A force d'entendre parler de "trou" de la sécu...

Publié le par David Hénaux

Alors que je lisais une interview stimulante du nouveau "prix nobel" d'économie, l'Américain P. Krugman dans le mensuel Enjeux de septembre, un passage a particulièrement retenu mon attention :


Certes, le système de santé français rencontre des problèmes de financement et appelle un contrôle des dépenses. Mais il faut avoir à l’esprit que vos dépenses représentent seulement 60% des dépenses par tête aux Etats-Unis. Nous dépensons près de deux fois plus que vous alors même que des millions d’Américains ne sont pas ou mal couverts. Et pour ceux qui le sont correctement – toutes les statistiques le prouvent –  la qualité des soins n’est pas meilleure, voire moins bonne qu’en France.


Je n’avais aucune raison de penser que les Américains dépensaient moins que les Français pour leur santé, mais je ne m’attendais pas à un tel écart. Je décidai d’aller vérifier ces données. Simple réflexe conditionné. S’il y a bien une leçon que je retiens de ma formation en sciences sociales, c’est de ne jamais prendre pour argent comptant les chiffres cités sans source vérifiable, fussent-ils cités par un prix nobel.

Quelques clics de souris plus tard, je trouvais ce que je cherchais sur le site de l’OCDE.

Par charité, je vous épargne la lecture du rapport en résumant les chiffres qui nous intéressent.

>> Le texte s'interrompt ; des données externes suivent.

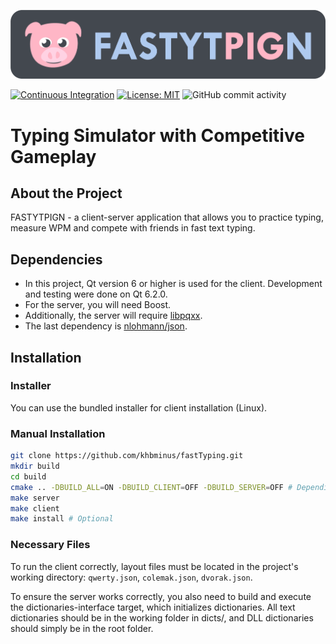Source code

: ![image-alt-name](./logo.png)

[![Continuous Integration](https://github.com/khbminus/fastTyping/actions/workflows/ci.yml/badge.svg)](https://github.com/khbminus/fastTyping/actions/workflows/ci.yml)
[![License: MIT](https://img.shields.io/badge/License-MIT-yellow.svg)](https://opensource.org/licenses/MIT)
![GitHub commit activity](https://img.shields.io/github/commit-activity/m/khbminus/fastTyping)

# Typing Simulator with Competitive Gameplay

## About the Project

FASTYTPIGN - a client-server application that allows you to practice typing,
measure WPM and compete with friends in fast text typing.

## Dependencies

- In this project, Qt version 6 or higher is used for the client. Development and testing were done on Qt 6.2.0.
- For the server, you will need Boost.
- Additionally, the server will require [libpqxx](https://github.com/jtv/libpqxx).
- The last dependency is [nlohmann/json](https://github.com/nlohmann/json).

## Installation

### Installer

You can use the bundled installer for client installation (Linux).

### Manual Installation

```sh
git clone https://github.com/khbminus/fastTyping.git
mkdir build
cd build
cmake .. -DBUILD_ALL=ON -DBUILD_CLIENT=OFF -DBUILD_SERVER=OFF # Depending on what you want to build, set the flags
make server
make client
make install # Optional
```

### Necessary Files

To run the client correctly, layout files must be located in the project's working directory: `qwerty.json`,
`colemak.json`, `dvorak.json`.

To ensure the server works correctly, you also need to build and execute the dictionaries-interface target, which initializes dictionaries. All text dictionaries should be in the working folder in dicts/, and DLL dictionaries should simply be in the root folder.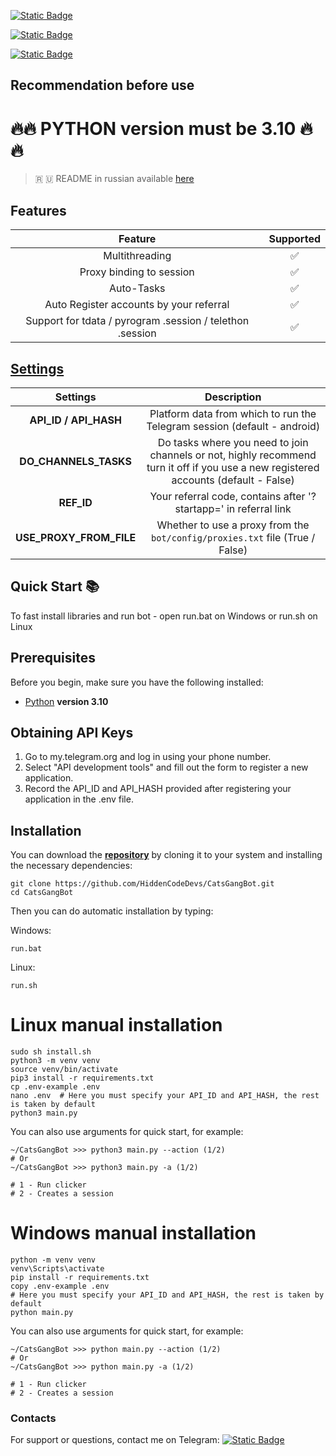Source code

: [![Static Badge](https://img.shields.io/badge/Telegram-Channel-Link?style=for-the-badge&logo=Telegram&logoColor=white&logoSize=auto&color=blue)](https://t.me/hidden_coding)

[![Static Badge](https://img.shields.io/badge/Telegram-Chat-yes?style=for-the-badge&logo=Telegram&logoColor=white&logoSize=auto&color=blue)](https://t.me/hidden_codding_chat)

[![Static Badge](https://img.shields.io/badge/Telegram-Bot%20Link-Link?style=for-the-badge&logo=Telegram&logoColor=white&logoSize=auto&color=blue)](https://t.me/catsgang_bot/join?startapp=eVMDZF6Fxdb8eNnjocoOP)

## Recommendation before use

# 🔥🔥 PYTHON version must be 3.10 🔥🔥

> 🇷 🇺 README in russian available [here](README-RU.md)

## Features  
|                          Feature                          | Supported |
|:---------------------------------------------------------:|:---------:|
|                      Multithreading                       |     ✅     |
|                 Proxy binding to session                  |     ✅     |
|                        Auto-Tasks                         |     ✅     |
|          Auto Register accounts by your referral          |     ✅     |
| Support for tdata / pyrogram .session / telethon .session |     ✅     |


## [Settings](https://github.com/HiddenCodeDevs/CatsGangBot/blob/main/.env-example/)
|        Settings         |                                                             Description                                                              |
|:-----------------------:|:------------------------------------------------------------------------------------------------------------------------------------:|
|  **API_ID / API_HASH**  |                               Platform data from which to run the Telegram session (default - android)                               |
|  **DO_CHANNELS_TASKS**  | Do tasks where you need to join channels or not, highly recommend turn it off if you use a new registered accounts (default - False) |
|       **REF_ID**        |                                   Your referral code, contains after '?startapp=' in referral link                                   |
| **USE_PROXY_FROM_FILE** |                             Whether to use a proxy from the `bot/config/proxies.txt` file (True / False)                             |

## Quick Start 📚

To fast install libraries and run bot - open run.bat on Windows or run.sh on Linux

## Prerequisites
Before you begin, make sure you have the following installed:
- [Python](https://www.python.org/downloads/) **version 3.10**

## Obtaining API Keys
1. Go to my.telegram.org and log in using your phone number.
2. Select "API development tools" and fill out the form to register a new application.
3. Record the API_ID and API_HASH provided after registering your application in the .env file.

## Installation
You can download the [**repository**](https://github.com/HiddenCodeDevs/CatsGangBot) by cloning it to your system and installing the necessary dependencies:
```shell
git clone https://github.com/HiddenCodeDevs/CatsGangBot.git
cd CatsGangBot
```

Then you can do automatic installation by typing:

Windows:
```shell
run.bat
```

Linux:
```shell
run.sh
```

# Linux manual installation
```shell
sudo sh install.sh
python3 -m venv venv
source venv/bin/activate
pip3 install -r requirements.txt
cp .env-example .env
nano .env  # Here you must specify your API_ID and API_HASH, the rest is taken by default
python3 main.py
```

You can also use arguments for quick start, for example:
```shell
~/CatsGangBot >>> python3 main.py --action (1/2)
# Or
~/CatsGangBot >>> python3 main.py -a (1/2)

# 1 - Run clicker
# 2 - Creates a session
```

# Windows manual installation
```shell
python -m venv venv
venv\Scripts\activate
pip install -r requirements.txt
copy .env-example .env
# Here you must specify your API_ID and API_HASH, the rest is taken by default
python main.py
```

You can also use arguments for quick start, for example:
```shell
~/CatsGangBot >>> python main.py --action (1/2)
# Or
~/CatsGangBot >>> python main.py -a (1/2)

# 1 - Run clicker
# 2 - Creates a session
```




### Contacts

For support or questions, contact me on Telegram: 
[![Static Badge](https://img.shields.io/badge/telegram-bot_author-link?style=for-the-badge&logo=telegram&logoColor=white&logoSize=auto&color=blue)](https://t.me/pakistankiller)
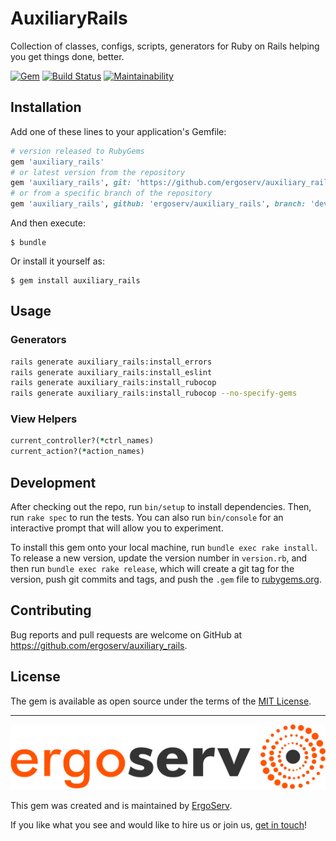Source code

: # AuxiliaryRails

Collection of classes, configs, scripts, generators for Ruby on Rails helping you get things done, better.

[![Gem](https://img.shields.io/gem/v/auxiliary_rails.svg)](https://rubygems.org/gems/auxiliary_rails)
[![Build Status](https://travis-ci.org/ergoserv/auxiliary_rails.svg?branch=master)](https://travis-ci.org/ergoserv/auxiliary_rails)
[![Maintainability](https://api.codeclimate.com/v1/badges/a317c4893a804ce577ab/maintainability)](https://codeclimate.com/github/ergoserv/auxiliary_rails/maintainability)

## Installation

Add one of these lines to your application's Gemfile:

```ruby
# version released to RubyGems
gem 'auxiliary_rails'
# or latest version from the repository
gem 'auxiliary_rails', git: 'https://github.com/ergoserv/auxiliary_rails'
# or from a specific branch of the repository
gem 'auxiliary_rails', github: 'ergoserv/auxiliary_rails', branch: 'develop'
```

And then execute:

    $ bundle

Or install it yourself as:

    $ gem install auxiliary_rails

## Usage

### Generators

```sh
rails generate auxiliary_rails:install_errors
rails generate auxiliary_rails:install_eslint
rails generate auxiliary_rails:install_rubocop
rails generate auxiliary_rails:install_rubocop --no-specify-gems
```

### View Helpers

```ruby
current_controller?(*ctrl_names)
current_action?(*action_names)
```

## Development

After checking out the repo, run `bin/setup` to install dependencies. Then, run `rake spec` to run the tests. You can also run `bin/console` for an interactive prompt that will allow you to experiment.

To install this gem onto your local machine, run `bundle exec rake install`. To release a new version, update the version number in `version.rb`, and then run `bundle exec rake release`, which will create a git tag for the version, push git commits and tags, and push the `.gem` file to [rubygems.org](https://rubygems.org).

## Contributing

Bug reports and pull requests are welcome on GitHub at https://github.com/ergoserv/auxiliary_rails.

## License

The gem is available as open source under the terms of the [MIT License](https://opensource.org/licenses/MIT).

-------------------------------------------------------------------------------

[![alt text](https://raw.githubusercontent.com/ergoserv/auxiliary_rails/master/assets/ErgoServ_horizontalColor@sign+text+bg.png "ErgoServ - Web and Mobile Development Company")](https://www.ergoserv.com)

This gem was created and is maintained by [ErgoServ](https://www.ergoserv.com).

If you like what you see and would like to hire us or join us, [get in touch](https://www.ergoserv.com)!

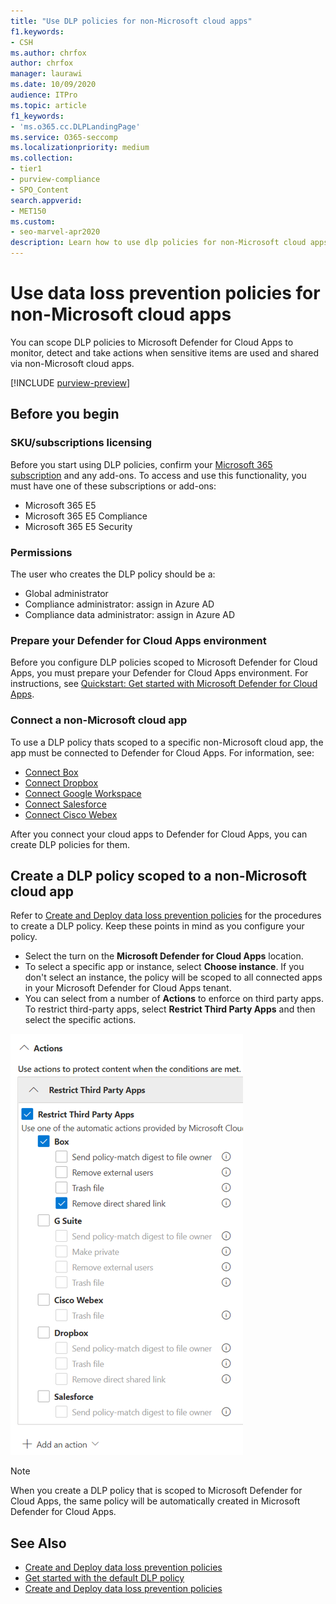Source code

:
 ```yaml
---
title: "Use DLP policies for non-Microsoft cloud apps"
f1.keywords:
- CSH
ms.author: chrfox
author: chrfox
manager: laurawi
ms.date: 10/09/2020
audience: ITPro
ms.topic: article
f1_keywords:
- 'ms.o365.cc.DLPLandingPage'
ms.service: O365-seccomp
ms.localizationpriority: medium
ms.collection: 
- tier1
- purview-compliance
- SPO_Content
search.appverid: 
- MET150
ms.custom:
- seo-marvel-apr2020
description: Learn how to use dlp policies for non-Microsoft cloud apps.
---
```


# Use data loss prevention policies for non-Microsoft cloud apps

You can scope DLP policies to Microsoft Defender for Cloud Apps to monitor, detect and take actions when sensitive items are used and shared via non-Microsoft cloud apps.

[!INCLUDE [purview-preview](../includes/purview-preview.md)]

## Before you begin

### SKU/subscriptions licensing

Before you start using DLP policies, confirm your [Microsoft 365 subscription](https://www.microsoft.com/microsoft-365/compare-microsoft-365-enterprise-plans?rtc=1) and any add-ons. To access and use this functionality, you must have one of these subscriptions or add-ons:

- Microsoft 365 E5
- Microsoft 365 E5 Compliance
- Microsoft 365 E5 Security

### Permissions
The user who creates the DLP policy should be a:

- Global administrator
- Compliance administrator: assign in Azure AD
- Compliance data administrator: assign in Azure AD

### Prepare your Defender for Cloud Apps environment

Before you configure DLP policies scoped to Microsoft Defender for Cloud Apps, you must prepare your Defender for Cloud Apps environment. For instructions, see [Quickstart: Get started with Microsoft Defender for Cloud Apps](/defender-cloud-apps/get-started).

### Connect a non-Microsoft cloud app

To use a DLP policy thats scoped to a specific non-Microsoft cloud app, the app must be connected to Defender for Cloud Apps. For information, see:

- [Connect Box](/defender-cloud-apps/connect-box)
- [Connect Dropbox](/defender-cloud-apps/connect-dropbox)
- [Connect Google Workspace](/defender-cloud-apps/connect-google-workspace)
- [Connect Salesforce](/defender-cloud-apps/connect-salesforce)
- [Connect Cisco Webex](/defender-cloud-apps/connect-webex)

After you connect your cloud apps to Defender for Cloud Apps, you can create DLP policies for them.

## Create a DLP policy scoped to a non-Microsoft cloud app

Refer to [Create and Deploy data loss prevention policies](dlp-create-deploy-policy.md) for the procedures to create a DLP policy. Keep these points in mind as you configure your policy.

- Select the turn on the **Microsoft Defender for Cloud Apps** location.
- To select a specific app or instance, select **Choose instance**. If you don't select an instance, the policy will be scoped to all connected apps in your Microsoft Defender for Cloud Apps tenant.
- You can select from a number of **Actions** to enforce on third party apps. To restrict third-party apps, select **Restrict Third Party Apps** and then select the specific actions.

![list of actions to enforce on connected cloud apps](../media/dlp-non-microsoft-cloud-app-restrict-third-party-apps.png)

> [!NOTE]
> When you create a DLP policy that is scoped to Microsoft Defender for Cloud Apps, the same policy will be automatically created in Microsoft Defender for Cloud Apps.

## See Also

- [Create and Deploy data loss prevention policies](dlp-create-deploy-policy.md)
- [Get started with the default DLP policy](./get-started-with-the-default-dlp-policy.md)
- [Create and Deploy data loss prevention policies](dlp-create-deploy-policy.md)
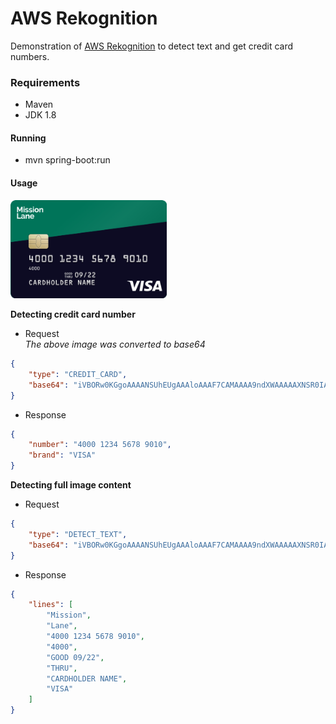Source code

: # AWS Rekognition
Demonstration of [AWS Rekognition](https://aws.amazon.com/pt/rekognition/?blog-cards.sort-by=item.additionalFields.createdDate&blog-cards.sort-order=desc) to detect text and get credit card numbers.

### Requirements
* Maven
* JDK 1.8

#### Running
* mvn spring-boot:run

#### Usage
<img src="https://github.com/stefanycos/aws-rekognition-demo/blob/master/src/main/resources/card-visa.png" width=250 />

__Detecting credit card number__
* Request
<br>*The above image was converted to base64*
```json
{
    "type": "CREDIT_CARD",
    "base64": "iVBORw0KGgoAAAANSUhEUgAAAloAAAF7CAMAAAA9ndXWAAAAAXNSR0IArs4c6QAAAwBQ..."
}
```

* Response
```json
{
    "number": "4000 1234 5678 9010",
    "brand": "VISA"
}
```

__Detecting full image content__

* Request

```json
{
    "type": "DETECT_TEXT",
    "base64": "iVBORw0KGgoAAAANSUhEUgAAAloAAAF7CAMAAAA9ndXWAAAAAXNSR0IArs4c6QAAAwBQ..."
}
```

* Response
```json
{
    "lines": [
        "Mission",
        "Lane",
        "4000 1234 5678 9010",
        "4000",
        "GOOD 09/22",
        "THRU",
        "CARDHOLDER NAME",
        "VISA"
    ]
}
```

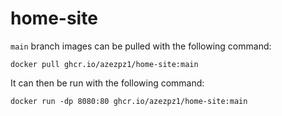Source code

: # home-site

`main` branch images can be pulled with the following command:

```
docker pull ghcr.io/azezpz1/home-site:main
```

It can then be run with the following command:

```
docker run -dp 8080:80 ghcr.io/azezpz1/home-site:main
```
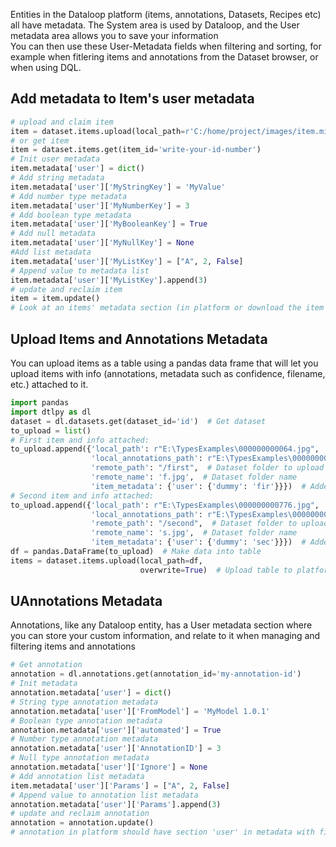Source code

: Entities in the Dataloop platform (items, annotations, Datasets, Recipes etc) all have metadata. The System area is used by Dataloop, and the User metadata area allows you to save your information  
You can then use these User-Metadata fields when filtering and sorting, for example when fitlering items and annotations from the Dataset browser, or when using DQL.  
  
##  Add metadata to Item's user metadata  

```python
# upload and claim item
item = dataset.items.upload(local_path=r'C:/home/project/images/item.mimetype')
# or get item
item = dataset.items.get(item_id='write-your-id-number')
# Init user metadata
item.metadata['user'] = dict()
# Add string metadata
item.metadata['user']['MyStringKey'] = 'MyValue'
# Add number type metadata
item.metadata['user']['MyNumberKey'] = 3
# Add boolean type metadata
item.metadata['user']['MyBooleanKey'] = True
# Add null metadata
item.metadata['user']['MyNullKey'] = None
#Add list metadata
item.metadata['user']['MyListKey'] = ["A", 2, False]
# Append value to metadata list
item.metadata['user']['MyListKey'].append(3)
# update and reclaim item
item = item.update()
# Look at an items' metadata section (in platform or download the item's JSON) and review the USER section to see the values
```
## Upload Items and Annotations Metadata  
You can upload items as a table using a pandas data frame that will let you upload items with info (annotations, metadata such as confidence, filename, etc.) attached to it.  

```python
import pandas
import dtlpy as dl
dataset = dl.datasets.get(dataset_id='id')  # Get dataset
to_upload = list()
# First item and info attached:
to_upload.append({'local_path': r"E:\TypesExamples\000000000064.jpg",  # Item file path
                  'local_annotations_path': r"E:\TypesExamples\000000000776.json",  # Annotations file path
                  'remote_path': "/first",  # Dataset folder to upload the item to
                  'remote_name': 'f.jpg',  # Dataset folder name
                  'item_metadata': {'user': {'dummy': 'fir'}}})  # Added user metadata
# Second item and info attached:
to_upload.append({'local_path': r"E:\TypesExamples\000000000776.jpg",  # Item file path
                  'local_annotations_path': r"E:\TypesExamples\000000000776.json",  # Annotations file path
                  'remote_path': "/second",  # Dataset folder to upload the item to
                  'remote_name': 's.jpg',  # Dataset folder name
                  'item_metadata': {'user': {'dummy': 'sec'}}})  # Added user metadata
df = pandas.DataFrame(to_upload)  # Make data into table
items = dataset.items.upload(local_path=df,
                             overwrite=True)  # Upload table to platform
```
## UAnnotations Metadata  
Annotations, like any Dataloop entity, has a User metadata section where you can store your custom information, and relate to it when managing and filtering items and annotations  

```python
# Get annotation
annotation = dl.annotations.get(annotation_id='my-annotation-id')
# Init metadata
annotation.metadata['user'] = dict()
# String type annotation metadata
annotation.metadata['user']['FromModel'] = 'MyModel 1.0.1'
# Boolean type annotation metadata
annotation.metadata['user']['automated'] = True
# Number type annotation metadata
annotation.metadata['user']['AnnotationID'] = 3
# Null type annotation metadata
annotation.metadata['user']['Ignore'] = None
# Add annotation list metadata
item.metadata['user']['Params'] = ["A", 2, False]
# Append value to annotation list metadata
annotation.metadata['user']['Params'].append(3)
# update and reclaim annotation
annotation = annotation.update()
# annotation in platform should have section 'user' in metadata with field 'red' and value True
```
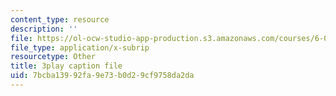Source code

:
 ```yaml
---
content_type: resource
description: ''
file: https://ol-ocw-studio-app-production.s3.amazonaws.com/courses/6-041-probabilistic-systems-analysis-and-applied-probability-fall-2010/7bcba13992fa9e73b0d29cf9758da2da_jsqSScywvMc.srt
file_type: application/x-subrip
resourcetype: Other
title: 3play caption file
uid: 7bcba139-92fa-9e73-b0d2-9cf9758da2da
---
```

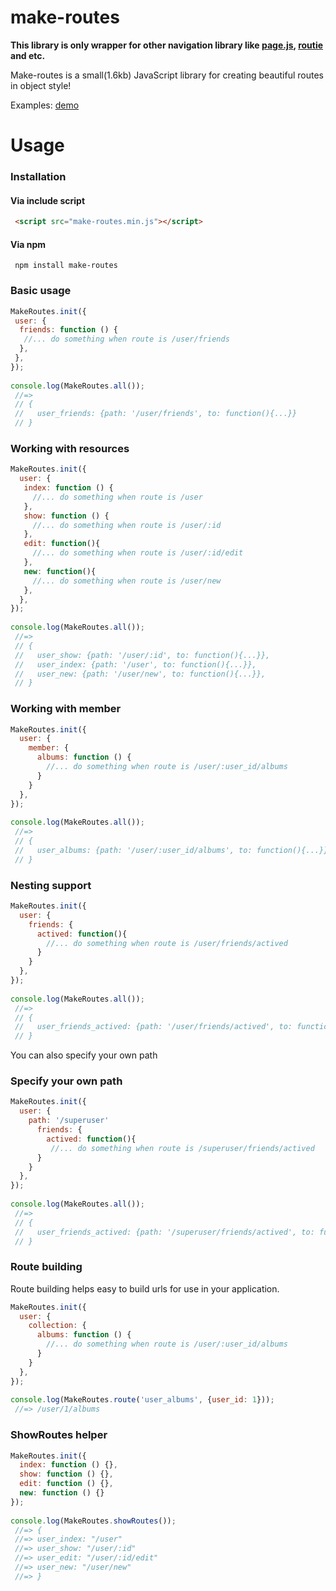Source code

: # make-routes

**This library is only wrapper for other navigation library like [page.js](https://github.com/visionmedia/page.js), [routie](https://github.com/jgallen23/routie) and etc.**

Make-routes is a small(1.6kb) JavaScript library for creating beautiful routes in object style!



Examples:
[demo](http://sylpheeed.github.io/make-routes/examples/)

# Usage

### Installation

#### Via include script
```html
 <script src="make-routes.min.js"></script>
```

#### Via npm
```
 npm install make-routes
```
### Basic usage
```javascript
MakeRoutes.init({
 user: {
  friends: function () {
   //... do something when route is /user/friends
  },
 },
});
  
console.log(MakeRoutes.all());
 //=>
 // {
 //   user_friends: {path: '/user/friends', to: function(){...}}
 // }
```

### Working with resources
```javascript
MakeRoutes.init({
  user: {
   index: function () {
     //... do something when route is /user
   },
   show: function () {
     //... do something when route is /user/:id
   },
   edit: function(){
     //... do something when route is /user/:id/edit
   },
   new: function(){
     //... do something when route is /user/new
   },
  },
});
  
console.log(MakeRoutes.all());
 //=>
 // {
 //   user_show: {path: '/user/:id', to: function(){...}}, 
 //   user_index: {path: '/user', to: function(){...}}, 
 //   user_new: {path: '/user/new', to: function(){...}}, 
 // }
```

### Working with member
```javascript
MakeRoutes.init({
  user: {
    member: {
      albums: function () {
        //... do something when route is /user/:user_id/albums
      }
    }
  },
});
  
console.log(MakeRoutes.all());
 //=>
 // {
 //   user_albums: {path: '/user/:user_id/albums', to: function(){...}}, 
 // }
```

### Nesting support
```javascript
MakeRoutes.init({
  user: {
    friends: {
      actived: function(){
        //... do something when route is /user/friends/actived
      }
    }
  },
});
  
console.log(MakeRoutes.all());
 //=>
 // {
 //   user_friends_actived: {path: '/user/friends/actived', to: function(){...}}, 
 // }
```

You can also specify your own path

### Specify your own path
```javascript
MakeRoutes.init({
  user: {
    path: '/superuser'
      friends: {
        actived: function(){
         //... do something when route is /superuser/friends/actived
      }
    }
  },
});
  
console.log(MakeRoutes.all());
 //=>
 // {
 //   user_friends_actived: {path: '/superuser/friends/actived', to: function(){...}}, 
 // }
```

### Route building

Route building helps easy to build urls for use in your application.

```javascript
MakeRoutes.init({
  user: {
    collection: {
      albums: function () {
        //... do something when route is /user/:user_id/albums
      }
    }
  },
});
  
console.log(MakeRoutes.route('user_albums', {user_id: 1}));
 //=> /user/1/albums
```

### ShowRoutes helper

```javascript
MakeRoutes.init({
  index: function () {},
  show: function () {},
  edit: function () {},
  new: function () {}
});
  
console.log(MakeRoutes.showRoutes());
 //=> {
 //=> user_index: "/user"
 //=> user_show: "/user/:id"
 //=> user_edit: "/user/:id/edit"
 //=> user_new: "/user/new"
 //=> }
```

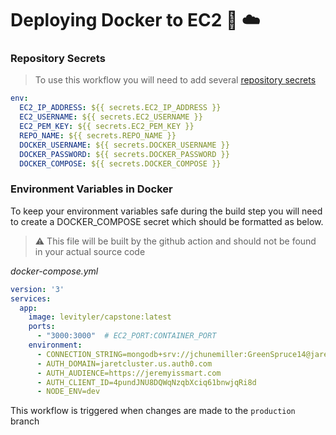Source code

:# Deploying Docker to EC2 🐳 ☁️


### Repository Secrets

> To use this workflow you will need to add several [repository secrets](https://docs.github.com/en/actions/security-guides/using-secrets-in-github-actions)

```yaml
env:
  EC2_IP_ADDRESS: ${{ secrets.EC2_IP_ADDRESS }}
  EC2_USERNAME: ${{ secrets.EC2_USERNAME }}
  EC2_PEM_KEY: ${{ secrets.EC2_PEM_KEY }}
  REPO_NAME: ${{ secrets.REPO_NAME }}
  DOCKER_USERNAME: ${{ secrets.DOCKER_USERNAME }}
  DOCKER_PASSWORD: ${{ secrets.DOCKER_PASSWORD }}
  DOCKER_COMPOSE: ${{ secrets.DOCKER_COMPOSE }}
```


### Environment Variables in Docker
To keep your environment variables safe during the build step you will need to create a DOCKER_COMPOSE secret which should be formatted as below. 

> ⚠️ This file will be built by the github action and should not be found in your actual source code

_docker-compose.yml_
```yaml
version: '3'
services:
  app:
    image: levityler/capstone:latest
    ports:
      - "3000:3000"  # EC2_PORT:CONTAINER_PORT
    environment:
      - CONNECTION_STRING=mongodb+srv://jchunemiller:GreenSpruce14@jaretcluster.ezayitq.mongodb.net/Autotune?retryWrites=true&w=majority
      - AUTH_DOMAIN=jaretcluster.us.auth0.com
      - AUTH_AUDIENCE=https://jeremyissmart.com
      - AUTH_CLIENT_ID=4pundJNU8DQWqNzqbXciq61bnwjqRi8d
      - NODE_ENV=dev
```


This workflow is triggered when changes are made to the `production` branch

   Part des dépenses de santé dans le PIB (en %)
  1960 1980 2000 2007
France 3,8 7,0 10,1 11,0
Etats-Unis 5,1 8,7 13,2 15,3
Royaume-Uni 3,9 5,6 7,2 8,4
Allemagne   8,4 10,3 10,6
                               Source : OCDE

Comme on pouvait s'en douter, les chiffres cités par Krugman sont exacts. Les dépenses de santé des Français représent un peu plus de 11 % de leur PIB contre 15,3 % pour les Américains. Compte tenu des différences de richesse entre les deux pays, les écarts sont encore plus importants en termes de dépenses par habitant. Elles représentent 3 449 dollars (en parité de pouvoir d'achat) par habitant en France, et 6 714 aux Etats-Unis.   

La différence n'est pas seulement quantitative : la part des dépenses publiques dans le total des dépenses de santé représente près de 80 % en France, contre 45 % aux Etats-Unis.


Voilà de quoi remettre en cause certaines idées reçues. A force d’entendre parler du « trou de la sécu », à force d’entendre dire que les dépenses de santé explosent et que notre système de santé est malade, on finirait par se persuader que ça va beaucoup mieux ailleurs… Ce serait oublier un peu vite que tous les pays sont confrontés aux mêmes problèmes : vieillissement de la population, hausse du prix des soins, hausse de l’espérance de vie.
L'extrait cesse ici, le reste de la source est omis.